* EXCERPTED DATA *
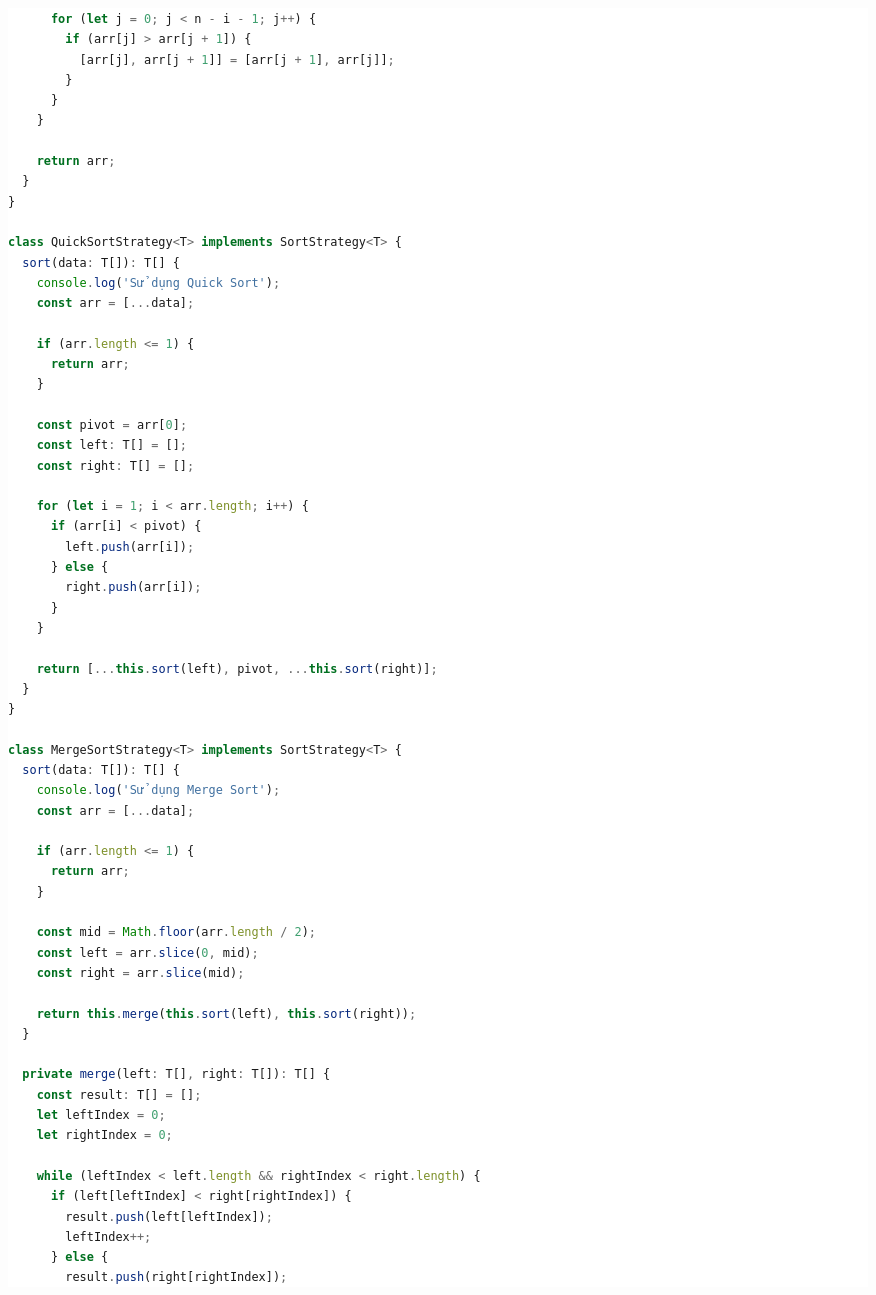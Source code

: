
 ```typescript
      for (let j = 0; j < n - i - 1; j++) {
        if (arr[j] > arr[j + 1]) {
          [arr[j], arr[j + 1]] = [arr[j + 1], arr[j]];
        }
      }
    }

    return arr;
  }
}

class QuickSortStrategy<T> implements SortStrategy<T> {
  sort(data: T[]): T[] {
    console.log('Sử dụng Quick Sort');
    const arr = [...data];

    if (arr.length <= 1) {
      return arr;
    }

    const pivot = arr[0];
    const left: T[] = [];
    const right: T[] = [];

    for (let i = 1; i < arr.length; i++) {
      if (arr[i] < pivot) {
        left.push(arr[i]);
      } else {
        right.push(arr[i]);
      }
    }

    return [...this.sort(left), pivot, ...this.sort(right)];
  }
}

class MergeSortStrategy<T> implements SortStrategy<T> {
  sort(data: T[]): T[] {
    console.log('Sử dụng Merge Sort');
    const arr = [...data];

    if (arr.length <= 1) {
      return arr;
    }

    const mid = Math.floor(arr.length / 2);
    const left = arr.slice(0, mid);
    const right = arr.slice(mid);

    return this.merge(this.sort(left), this.sort(right));
  }

  private merge(left: T[], right: T[]): T[] {
    const result: T[] = [];
    let leftIndex = 0;
    let rightIndex = 0;

    while (leftIndex < left.length && rightIndex < right.length) {
      if (left[leftIndex] < right[rightIndex]) {
        result.push(left[leftIndex]);
        leftIndex++;
      } else {
        result.push(right[rightIndex]);
```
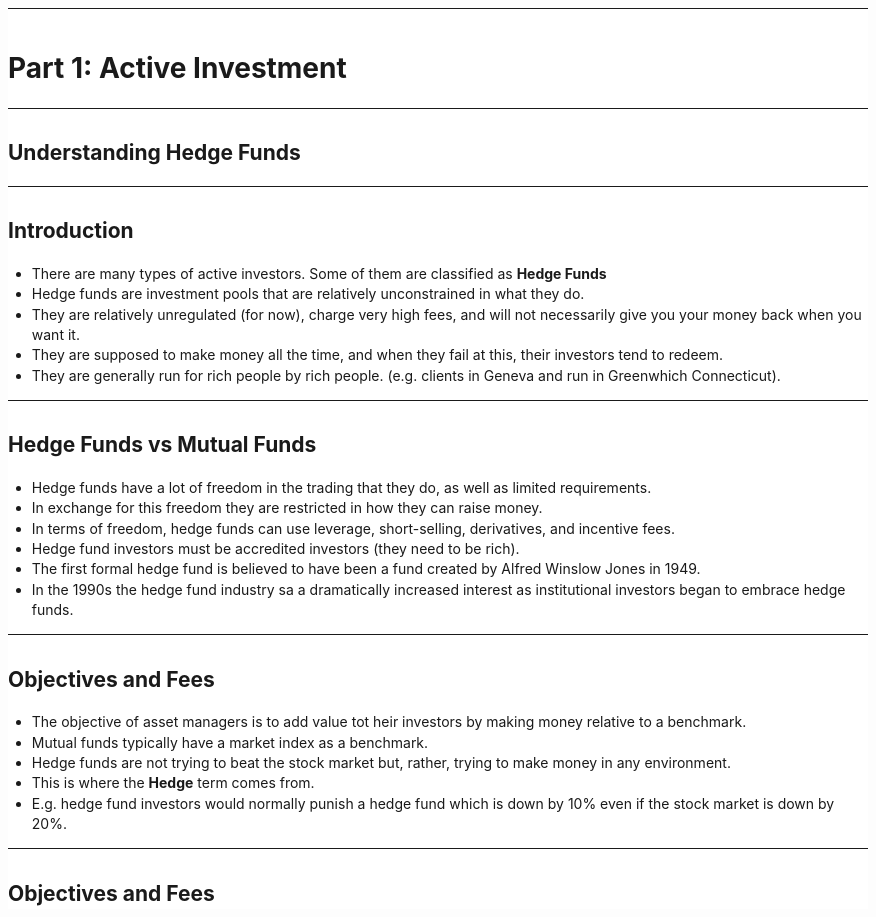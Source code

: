 

---

# Part 1: Active Investment

---
## Understanding Hedge Funds 

---

## Introduction

- There are many types of active investors. Some of them are classified as **Hedge Funds**
- Hedge funds are investment pools that are relatively unconstrained in what they do. 
- They are relatively unregulated (for now), charge very high fees, and will not necessarily give you your money back when you want it. 
- They are supposed to make money all the time, and when they fail at this, their investors tend to redeem. 
- They are generally run for rich people by rich people. (e.g. clients in Geneva and run in Greenwhich Connecticut).

---
## Hedge Funds vs Mutual Funds

- Hedge funds have a lot of freedom in the trading that they do, as well as limited requirements. 
- In exchange for this freedom they are restricted in how they can raise money. 
- In terms of freedom, hedge funds can use leverage, short-selling, derivatives, and incentive fees. 
- Hedge fund investors must be accredited investors (they need to be rich).
- The first formal hedge fund is believed to have been a fund created by Alfred Winslow Jones in 1949.  
- In the 1990s the hedge fund industry sa a dramatically increased interest as institutional investors began to embrace hedge funds. 
---
## Objectives and Fees

- The objective of asset managers is to add value tot heir investors by making money relative to a benchmark.
- Mutual funds typically have a market index as a benchmark.
- Hedge funds are not trying to beat the stock market but, rather, trying to make money in any environment.
- This is where the **Hedge** term comes from.
- E.g. hedge fund investors would normally punish a hedge fund which is down by 10% even if the stock market is down by 20%.

---
## Objectives and Fees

* TASK STATEMENT *
Return only the number of lines in the records above that include the string "console".

* YOUR SOLUTION *
2